What happened

Shares of Norwegian Cruise Lines (NCLH -1.04%) rose 12.3% in March, according to data from S&P Global Market Intelligence.

Norwegian Cruise Lines bounced back after a difficult February, when earnings numbers missed analyst expectations, and Russia's invasion of Ukraine sparked fear that international travel may decrease.

Yet in March, one of Norwegian's cruise lines released strong bookings, the CDC further relaxed cautious recommendations for cruises as the omicron variant receded, and two analysts upgraded the stock.

So what

On March 7, Norwegian announced that its 2024 Around the World in 180 Days voyage on its Oceania Cruise line sold out within 30 minutes of ticket availability. It was a single-day bookings record for Norwegian, surpassing a previous record set last September. The strong bookings were another data point that despite high inflation and concerns over the economy, demand for cruising still appears very, very strong.

Days later, Norwegian introduced nine new food and beverage concepts in for its new Prima class vessels. Pop star Katy Perry was also named "Godmother" of the Norwegian Prima ship and was on hand to celebrate the ship's christening in Iceland.

Also helping sentiment in March: The Centers for Disease Control finally officially lifted its travel health notice for cruise ships toward the end of the month, as the omicron variant gradually receded.

Perhaps these new company announcements and the loosening of COVID restrictions led to increased enthusiasm for the stock.

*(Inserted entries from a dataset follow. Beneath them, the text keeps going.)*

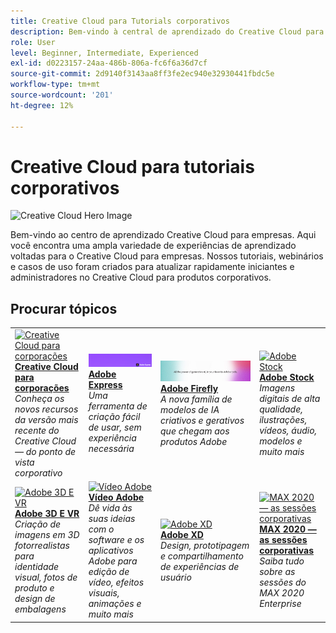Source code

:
 ```yaml
---
title: Creative Cloud para Tutorials corporativos
description: Bem-vindo à central de aprendizado do Creative Cloud para corporações
role: User
level: Beginner, Intermediate, Experienced
exl-id: d0223157-24aa-486b-806a-fc6f6a36d7cf
source-git-commit: 2d9140f3143aa8ff3fe2ec940e32930441fbdc5e
workflow-type: tm+mt
source-wordcount: '201'
ht-degree: 12%

---
```


# Creative Cloud para tutoriais corporativos

![Creative Cloud Hero Image](assets/hero_cce.jpg)

Bem-vindo ao centro de aprendizado Creative Cloud para empresas. Aqui você encontra uma ampla variedade de experiências de aprendizado voltadas para o Creative Cloud para empresas. Nossos tutoriais, webinários e casos de uso foram criados para atualizar rapidamente iniciantes e administradores no Creative Cloud para produtos corporativos.

## Procurar tópicos

<table style="table-layout:fixed">
<tr>
  <td>
    <a href="cce/overview-cce.md">
      <img alt="Creative Cloud para corporações" src="assets/CCEbanner.png" />
    </a>
    <div>
   <a href="cce/overview-cce.md"><strong>Creative Cloud para corporações</strong></a>
    </div>
    <em>Conheça os novos recursos da versão mais recente do Creative Cloud — do ponto de vista corporativo</em>
    <br>
  </td>
  <td>
    <a href="express/overview-express.md">
      <img alt="Adobe Express" src="assets/Express.png" />
    </a>
    <div>
   <a href="express/overview-express.md"><strong>Adobe Express</strong></a>
    </div>
    <em>Uma ferramenta de criação fácil de usar, sem experiência necessária</em>
    <br>
  </td>
  <td>
    <a href="firefly/overview-firefly.md">
      <img alt="Adobe Firefly" src="assets/firefly.png" />
    </a>
    <div>
   <a href="firefly/overview-firefly.md"><strong>Adobe Firefly</strong></a>
    </div>
    <em>A nova família de modelos de IA criativos e gerativos que chegam aos produtos Adobe</em>
    <br>
  </td>
  <td>
    <a href="stock/overview-stock.md">
      <img alt="Adobe Stock" src="assets/Stock.jpg" />
    </a>
    <div>
   <a href="stock/overview-stock.md"><strong>Adobe Stock</strong></a>
    </div>
    <em>Imagens digitais de alta qualidade, ilustrações, vídeos, áudio, modelos e muito mais</em>
    <br>
  </td>
</tr>
  <td>
   <a href="3di/overview-3di.md">
      <img alt="Adobe 3D E VR" src="assets/Dimenio.jpg" />
    </a>
    <div>
   <a href="3di/overview-3di.md"><strong>Adobe 3D E VR</strong></a>
    </div>
    <em>Criação de imagens em 3D fotorrealistas para identidade visual, fotos de produto e design de embalagens</em>
    <br>
  </td>
  <td>
  <a href="dva/overview-dva.md">
      <img alt="Vídeo Adobe" src="assets/CCEbanner-DVA.png" />
    </a>
    <div>
   <a href="dva/overview-dva.md"><strong>Vídeo Adobe</strong></a>
    </div>
    <em>Dê vida às suas ideias com o software e os aplicativos Adobe para edição de vídeo, efeitos visuais, animações e muito mais</em>
    <br>
  </td>
  <td>
    <a href="xd/overview-xd.md">
      <img alt="Adobe XD" src="assets/XD.jpg" />
    </a>
    <div>
   <a href="xd/overview-xd.md"><strong>Adobe XD</strong></a>
    </div>
    <em>Design, prototipagem e compartilhamento de experiências de usuário</em>
    <br>
  </td>
  <td>
    <a href="max/overview-max.md">
      <img alt="MAX 2020 — as sessões corporativas" src="assets/MAX.jpg" />
    </a>
    <div>
   <a href="max/overview-max.md"><strong>MAX 2020 — as sessões corporativas</strong></a>
    </div>
    <em>Saiba tudo sobre as sessões do MAX 2020 Enterprise</em>
    <br>
  </td>
</tr>
</table>

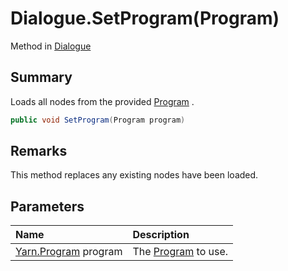 # Dialogue.SetProgram(Program)

Method in [Dialogue](/docs/api/csharp/yarn.dialogue.md)

## Summary


Loads all nodes from the provided  <a href="yarn.program.md">Program</a> .


```csharp
public void SetProgram(Program program)
```

## Remarks


This method replaces any existing nodes have been loaded.


## Parameters

|Name|Description|
|:---|:---|
|[Yarn.Program](/docs/api/csharp/yarn.program.md) program|The  <a href="yarn.program.md">Program</a>  to use.|

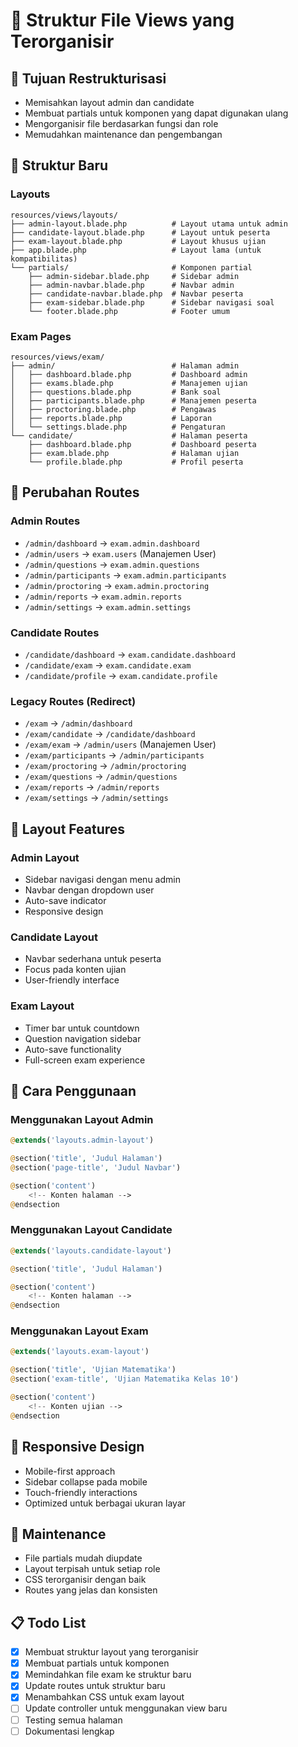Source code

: # 📁 Struktur File Views yang Terorganisir

## 🎯 **Tujuan Restrukturisasi**

-   Memisahkan layout admin dan candidate
-   Membuat partials untuk komponen yang dapat digunakan ulang
-   Mengorganisir file berdasarkan fungsi dan role
-   Memudahkan maintenance dan pengembangan

## 📂 **Struktur Baru**

### **Layouts**

```
resources/views/layouts/
├── admin-layout.blade.php          # Layout utama untuk admin
├── candidate-layout.blade.php      # Layout untuk peserta
├── exam-layout.blade.php           # Layout khusus ujian
├── app.blade.php                   # Layout lama (untuk kompatibilitas)
└── partials/                       # Komponen partial
    ├── admin-sidebar.blade.php     # Sidebar admin
    ├── admin-navbar.blade.php      # Navbar admin
    ├── candidate-navbar.blade.php  # Navbar peserta
    ├── exam-sidebar.blade.php      # Sidebar navigasi soal
    └── footer.blade.php            # Footer umum
```

### **Exam Pages**

```
resources/views/exam/
├── admin/                          # Halaman admin
│   ├── dashboard.blade.php         # Dashboard admin
│   ├── exams.blade.php             # Manajemen ujian
│   ├── questions.blade.php         # Bank soal
│   ├── participants.blade.php      # Manajemen peserta
│   ├── proctoring.blade.php        # Pengawas
│   ├── reports.blade.php           # Laporan
│   └── settings.blade.php          # Pengaturan
└── candidate/                      # Halaman peserta
    ├── dashboard.blade.php         # Dashboard peserta
    ├── exam.blade.php              # Halaman ujian
    └── profile.blade.php           # Profil peserta
```

## 🔄 **Perubahan Routes**

### **Admin Routes**

-   `/admin/dashboard` → `exam.admin.dashboard`
-   `/admin/users` → `exam.users` (Manajemen User)
-   `/admin/questions` → `exam.admin.questions`
-   `/admin/participants` → `exam.admin.participants`
-   `/admin/proctoring` → `exam.admin.proctoring`
-   `/admin/reports` → `exam.admin.reports`
-   `/admin/settings` → `exam.admin.settings`

### **Candidate Routes**

-   `/candidate/dashboard` → `exam.candidate.dashboard`
-   `/candidate/exam` → `exam.candidate.exam`
-   `/candidate/profile` → `exam.candidate.profile`

### **Legacy Routes (Redirect)**

-   `/exam` → `/admin/dashboard`
-   `/exam/candidate` → `/candidate/dashboard`
-   `/exam/exam` → `/admin/users` (Manajemen User)
-   `/exam/participants` → `/admin/participants`
-   `/exam/proctoring` → `/admin/proctoring`
-   `/exam/questions` → `/admin/questions`
-   `/exam/reports` → `/admin/reports`
-   `/exam/settings` → `/admin/settings`

## 🎨 **Layout Features**

### **Admin Layout**

-   Sidebar navigasi dengan menu admin
-   Navbar dengan dropdown user
-   Auto-save indicator
-   Responsive design

### **Candidate Layout**

-   Navbar sederhana untuk peserta
-   Focus pada konten ujian
-   User-friendly interface

### **Exam Layout**

-   Timer bar untuk countdown
-   Question navigation sidebar
-   Auto-save functionality
-   Full-screen exam experience

## 🚀 **Cara Penggunaan**

### **Menggunakan Layout Admin**

```php
@extends('layouts.admin-layout')

@section('title', 'Judul Halaman')
@section('page-title', 'Judul Navbar')

@section('content')
    <!-- Konten halaman -->
@endsection
```

### **Menggunakan Layout Candidate**

```php
@extends('layouts.candidate-layout')

@section('title', 'Judul Halaman')

@section('content')
    <!-- Konten halaman -->
@endsection
```

### **Menggunakan Layout Exam**

```php
@extends('layouts.exam-layout')

@section('title', 'Ujian Matematika')
@section('exam-title', 'Ujian Matematika Kelas 10')

@section('content')
    <!-- Konten ujian -->
@endsection
```

## 📱 **Responsive Design**

-   Mobile-first approach
-   Sidebar collapse pada mobile
-   Touch-friendly interactions
-   Optimized untuk berbagai ukuran layar

## 🔧 **Maintenance**

-   File partials mudah diupdate
-   Layout terpisah untuk setiap role
-   CSS terorganisir dengan baik
-   Routes yang jelas dan konsisten

## 📋 **Todo List**

-   [x] Membuat struktur layout yang terorganisir
-   [x] Membuat partials untuk komponen
-   [x] Memindahkan file exam ke struktur baru
-   [x] Update routes untuk struktur baru
-   [x] Menambahkan CSS untuk exam layout
-   [ ] Update controller untuk menggunakan view baru
-   [ ] Testing semua halaman
-   [ ] Dokumentasi lengkap
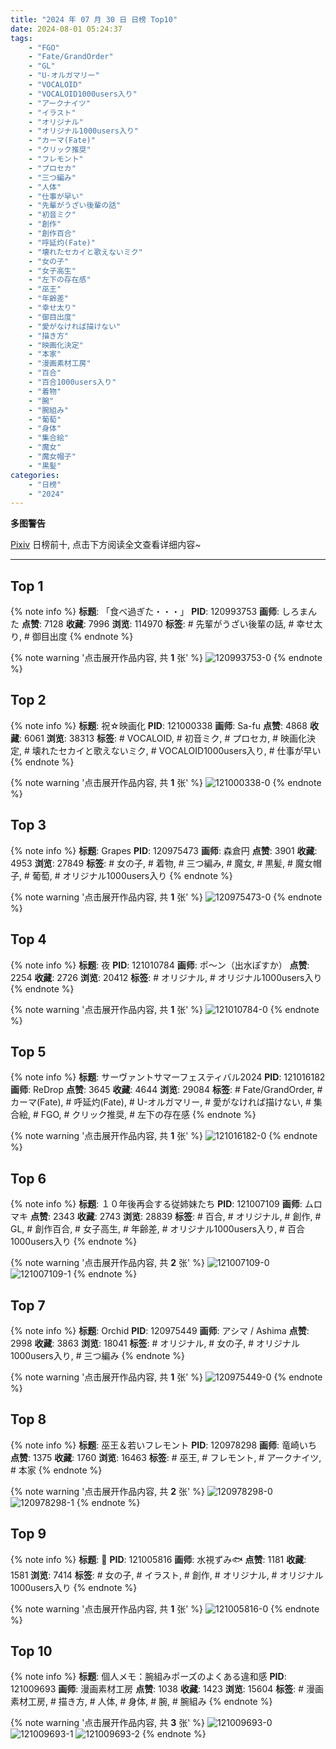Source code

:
 ```yaml
---
title: "2024 年 07 月 30 日 日榜 Top10"
date: 2024-08-01 05:24:37
tags:
    - "FGO"
    - "Fate/GrandOrder"
    - "GL"
    - "U-オルガマリー"
    - "VOCALOID"
    - "VOCALOID1000users入り"
    - "アークナイツ"
    - "イラスト"
    - "オリジナル"
    - "オリジナル1000users入り"
    - "カーマ(Fate)"
    - "クリック推奨"
    - "フレモント"
    - "プロセカ"
    - "三つ編み"
    - "人体"
    - "仕事が早い"
    - "先輩がうざい後輩の話"
    - "初音ミク"
    - "創作"
    - "創作百合"
    - "呼延灼(Fate)"
    - "壊れたセカイと歌えないミク"
    - "女の子"
    - "女子高生"
    - "左下の存在感"
    - "巫王"
    - "年齢差"
    - "幸せ太り"
    - "御目出度"
    - "愛がなければ描けない"
    - "描き方"
    - "映画化決定"
    - "本家"
    - "漫画素材工房"
    - "百合"
    - "百合1000users入り"
    - "着物"
    - "腕"
    - "腕組み"
    - "葡萄"
    - "身体"
    - "集合絵"
    - "魔女"
    - "魔女帽子"
    - "黒髪"
categories:
    - "日榜"
    - "2024"
---
```


<i class="fa fa-triangle-exclamation"></i>**多图警告**<i class="fa fa-triangle-exclamation"></i>

[Pixiv](https://www.pixiv.net/) 日榜前十, 点击下方阅读全文查看详细内容~

<!-- more -->

---

## Top 1

{% note info %}
**标题**: 「食べ過ぎた・・・」
**PID**: 120993753 **画师**: しろまんた
**点赞**: 7128 **收藏**: 7996 **浏览**: 114970
**标签**: # 先輩がうざい後輩の話, # 幸せ太り, # 御目出度
{% endnote %}

{% note warning '点击展开作品内容, 共 **1** 张' %}
![120993753-0](https://i.pixiv.re/img-original/img/2024/07/29/18/53/51/120993753_p0.png)
{% endnote %}

## Top 2

{% note info %}
**标题**: 祝☆映画化
**PID**: 121000338 **画师**: Sa-fu
**点赞**: 4868 **收藏**: 6061 **浏览**: 38313
**标签**: # VOCALOID, # 初音ミク, # プロセカ, # 映画化決定, # 壊れたセカイと歌えないミク, # VOCALOID1000users入り, # 仕事が早い
{% endnote %}

{% note warning '点击展开作品内容, 共 **1** 张' %}
![121000338-0](https://i.pixiv.re/img-original/img/2024/07/29/22/29/19/121000338_p0.jpg)
{% endnote %}

## Top 3

{% note info %}
**标题**: Grapes
**PID**: 120975473 **画师**: 森倉円
**点赞**: 3901 **收藏**: 4953 **浏览**: 27849
**标签**: # 女の子, # 着物, # 三つ編み, # 魔女, # 黒髪, # 魔女帽子, # 葡萄, # オリジナル1000users入り
{% endnote %}

{% note warning '点击展开作品内容, 共 **1** 张' %}
![120975473-0](https://i.pixiv.re/img-original/img/2024/07/29/00/00/54/120975473_p0.jpg)
{% endnote %}

## Top 4

{% note info %}
**标题**: 夜
**PID**: 121010784 **画师**: ポ～ン（出水ぽすか）
**点赞**: 2254 **收藏**: 2726 **浏览**: 20412
**标签**: # オリジナル, # オリジナル1000users入り
{% endnote %}

{% note warning '点击展开作品内容, 共 **1** 张' %}
![121010784-0](https://i.pixiv.re/img-original/img/2024/07/30/07/30/01/121010784_p0.jpg)
{% endnote %}

## Top 5

{% note info %}
**标题**: サーヴァントサマーフェスティバル2024
**PID**: 121016182 **画师**: ReDrop
**点赞**: 3645 **收藏**: 4644 **浏览**: 29084
**标签**: # Fate/GrandOrder, # カーマ(Fate), # 呼延灼(Fate), # U-オルガマリー, # 愛がなければ描けない, # 集合絵, # FGO, # クリック推奨, # 左下の存在感
{% endnote %}

{% note warning '点击展开作品内容, 共 **1** 张' %}
![121016182-0](https://i.pixiv.re/img-original/img/2024/07/30/13/52/26/121016182_p0.jpg)
{% endnote %}

## Top 6

{% note info %}
**标题**: １０年後再会する従姉妹たち
**PID**: 121007109 **画师**: ムロマキ
**点赞**: 2343 **收藏**: 2743 **浏览**: 28839
**标签**: # 百合, # オリジナル, # 創作, # GL, # 創作百合, # 女子高生, # 年齢差, # オリジナル1000users入り, # 百合1000users入り
{% endnote %}

{% note warning '点击展开作品内容, 共 **2** 张' %}
![121007109-0](https://i.pixiv.re/img-original/img/2024/07/30/02/17/06/121007109_p0.jpg)
![121007109-1](https://i.pixiv.re/img-original/img/2024/07/30/02/17/06/121007109_p1.jpg)
{% endnote %}

## Top 7

{% note info %}
**标题**: Orchid
**PID**: 120975449 **画师**: アシマ / Ashima
**点赞**: 2998 **收藏**: 3863 **浏览**: 18041
**标签**: # オリジナル, # 女の子, # オリジナル1000users入り, # 三つ編み
{% endnote %}

{% note warning '点击展开作品内容, 共 **1** 张' %}
![120975449-0](https://i.pixiv.re/img-original/img/2024/07/29/00/00/47/120975449_p0.png)
{% endnote %}

## Top 8

{% note info %}
**标题**: 巫王＆若いフレモント
**PID**: 120978298 **画师**: 竜崎いち
**点赞**: 1375 **收藏**: 1760 **浏览**: 16463
**标签**: # 巫王, # フレモント, # アークナイツ, # 本家
{% endnote %}

{% note warning '点击展开作品内容, 共 **2** 张' %}
![120978298-0](https://i.pixiv.re/img-original/img/2024/07/29/01/25/44/120978298_p0.jpg)
![120978298-1](https://i.pixiv.re/img-original/img/2024/07/29/01/25/44/120978298_p1.jpg)
{% endnote %}

## Top 9

{% note info %}
**标题**: 🦜
**PID**: 121005816 **画师**: 水視ずみ🐟
**点赞**: 1181 **收藏**: 1581 **浏览**: 7414
**标签**: # 女の子, # イラスト, # 創作, # オリジナル, # オリジナル1000users入り
{% endnote %}

{% note warning '点击展开作品内容, 共 **1** 张' %}
![121005816-0](https://i.pixiv.re/img-original/img/2024/07/30/01/12/32/121005816_p0.png)
{% endnote %}

## Top 10

{% note info %}
**标题**: 個人メモ：腕組みポーズのよくある違和感
**PID**: 121009693 **画师**: 漫画素材工房
**点赞**: 1038 **收藏**: 1423 **浏览**: 15604
**标签**: # 漫画素材工房, # 描き方, # 人体, # 身体, # 腕, # 腕組み
{% endnote %}

{% note warning '点击展开作品内容, 共 **3** 张' %}
![121009693-0](https://i.pixiv.re/img-original/img/2024/07/30/06/00/09/121009693_p0.jpg)
![121009693-1](https://i.pixiv.re/img-original/img/2024/07/30/06/00/09/121009693_p1.jpg)
![121009693-2](https://i.pixiv.re/img-original/img/2024/07/30/06/00/09/121009693_p2.jpg)
{% endnote %}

In the middle of the month, analysts at Morgan Stanley (MS 0.81%) upgraded the stock to "neutral" from "underweight." Analyst Tim Allen said in his note, "We believe that NCLH is better positioned in the current recovery than RCL/CCL due to its higher end customer skew, smaller fleet, greater oil hedging, and greater premium market risk (particularly Alaska)."

The positive sentiment for Norwegian also extended to analyst Daniel Politzer at Wells Fargo (WFC 0.92%), who initiated the company at "Buy," with a $27 price target. He's also a fan of Norwegian's smaller but newer fleet, which could command higher pricing power in an inflationary environment.

A cruise ship among ice bergs.

Image source: Getty Images.

Now what

While investors had expected cruise lines to come back with a vengeance last year, the delta and omicron variants delayed their return. Now that oil prices are spiking, interested investors need to be choosier about which companies have the ability to raise prices.

Of the three major publicly traded cruise lines, that looks to be Norwegian. At least two analysts agree it's their favorite within the sector.